Она была из тех лиц, которые не замечаешь десятки лет, в особенности, если живешь через пару лестничных пролетов, и изо дня в день, будь то прокуренный понедельник или плетущаяся в изнеможении пятница, она заходит вслед за тобой в лифт. Самая обычная, экономичное тело, серое, будто пыльное лицо и редкие веснушки, смешно разбросанные по скулам. И только ее глаза, сурово-синие осколки айсберга, болезненно-яркие выдавали присутствие жизни в этом, казалось бы, давно онемевшем существе.
Появилась она как гром среди ясного неба. Если ты есть и ты есть достаточно долго, чтобы прочувствовать весь этот невозможный мир, небо изредка исходит громом, запуская стрелы в твой самый жизненно важный центр. Такое бывает несколько раз в жизни. Или только один.
Она говорила. Причем сама с собой. Мешала мне слушать, уже даже не помню кого. Сначала меня смешило ее бормотанье, потом изрядно поднадоело. Замечание, в ответ дерзкое: "Слушайте, молодой человек, а не…" Так мы и познакомились.
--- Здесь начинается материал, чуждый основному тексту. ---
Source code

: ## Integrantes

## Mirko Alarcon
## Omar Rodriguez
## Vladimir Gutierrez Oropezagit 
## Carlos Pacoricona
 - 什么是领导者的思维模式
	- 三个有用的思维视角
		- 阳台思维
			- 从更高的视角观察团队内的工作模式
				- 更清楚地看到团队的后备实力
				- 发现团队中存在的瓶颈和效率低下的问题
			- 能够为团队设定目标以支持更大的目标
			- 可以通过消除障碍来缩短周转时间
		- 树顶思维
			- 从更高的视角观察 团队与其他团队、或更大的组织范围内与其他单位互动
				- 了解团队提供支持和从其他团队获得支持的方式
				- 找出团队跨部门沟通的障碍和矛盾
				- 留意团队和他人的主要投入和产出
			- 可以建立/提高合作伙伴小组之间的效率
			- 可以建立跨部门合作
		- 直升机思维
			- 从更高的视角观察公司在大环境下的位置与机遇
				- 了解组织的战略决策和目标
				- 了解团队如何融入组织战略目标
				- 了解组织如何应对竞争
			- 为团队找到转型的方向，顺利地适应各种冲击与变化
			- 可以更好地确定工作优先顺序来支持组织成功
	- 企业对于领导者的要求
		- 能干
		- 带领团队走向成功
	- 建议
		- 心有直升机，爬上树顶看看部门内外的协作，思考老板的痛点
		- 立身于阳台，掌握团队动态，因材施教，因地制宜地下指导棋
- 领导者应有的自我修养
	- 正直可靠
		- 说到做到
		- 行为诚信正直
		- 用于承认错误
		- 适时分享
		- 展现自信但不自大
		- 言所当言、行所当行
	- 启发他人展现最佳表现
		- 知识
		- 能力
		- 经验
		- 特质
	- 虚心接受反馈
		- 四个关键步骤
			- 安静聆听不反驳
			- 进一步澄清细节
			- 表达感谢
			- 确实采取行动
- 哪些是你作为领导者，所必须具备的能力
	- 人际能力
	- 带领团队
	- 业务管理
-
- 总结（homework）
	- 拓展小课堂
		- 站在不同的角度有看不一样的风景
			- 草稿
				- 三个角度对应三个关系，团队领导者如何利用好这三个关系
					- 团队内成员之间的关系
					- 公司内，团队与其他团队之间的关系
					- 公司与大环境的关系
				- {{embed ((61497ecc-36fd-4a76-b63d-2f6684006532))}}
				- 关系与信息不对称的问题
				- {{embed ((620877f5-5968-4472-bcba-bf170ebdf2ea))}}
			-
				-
Она была забавная. Это-то меня и зацепило. Сказать, что она не была пределом моих мечтаний, это значит не сказать ничего. Она была некрасивой, но эта некрасивость…она была настолько изящной , настолько родной и простой, неловкой, близкой сердцу, что ей нельзя было не улыбнуться, нельзя было не захотеть поцеловать эти вечно сжатые, ложно обиженные губы. Это заставляло меня радоваться и страдать. Брать за руку и резко ее отдергивать при встрече с каким-нибудь неважным знакомым.
Есть такая сказка, про мальчика, который был ранен льдинкой, в самое сердце, и попал под власть снежной королевы. Иногда мне кажется, что у меня в сердце тоже льдинка, слезой скатившаяся из ее усталых глаз, просочившаяся сквозь мою грудь и замерзшая глубоко внутри. Сказка закончилась хорошо, мальчик освободился из-под власти принцессы льда и сделал глубокий вдох, а я вот до сих пор боюсь распороть душу острыми краями.
Был месяц. Вечное солнце. Месяц кончился. Солнце зашло. Тогда казалось, надеялось, что на чуть-чуть, день-два и снова отогреюсь. Проходят недели, месяцы, годы, и понимаешь, что уже никогда – никогда именно так не будет, и ледяной ветер с почти осушенного залива продувает тебя насквозь, и только одна мысль навящево тлеет в твоей голове : «Ни одной секунды счастья…» Но ты все равно ждешь. Каждый день. Изо дня в день. И знаешь: она не позвонит, не вернется.
Она отдалилась. Это было как развод мостов, когда две половинки медленно, но верно уходят друг от друга. Были какие-то глупые дурацкие ссоры, но этого оказалось достаточно. Сначала я не верил, что-то писал, говорил, плакал…А она вот так запросто повторяла: «Ты врешь!!! У мостов не бывает свадьбы!!!»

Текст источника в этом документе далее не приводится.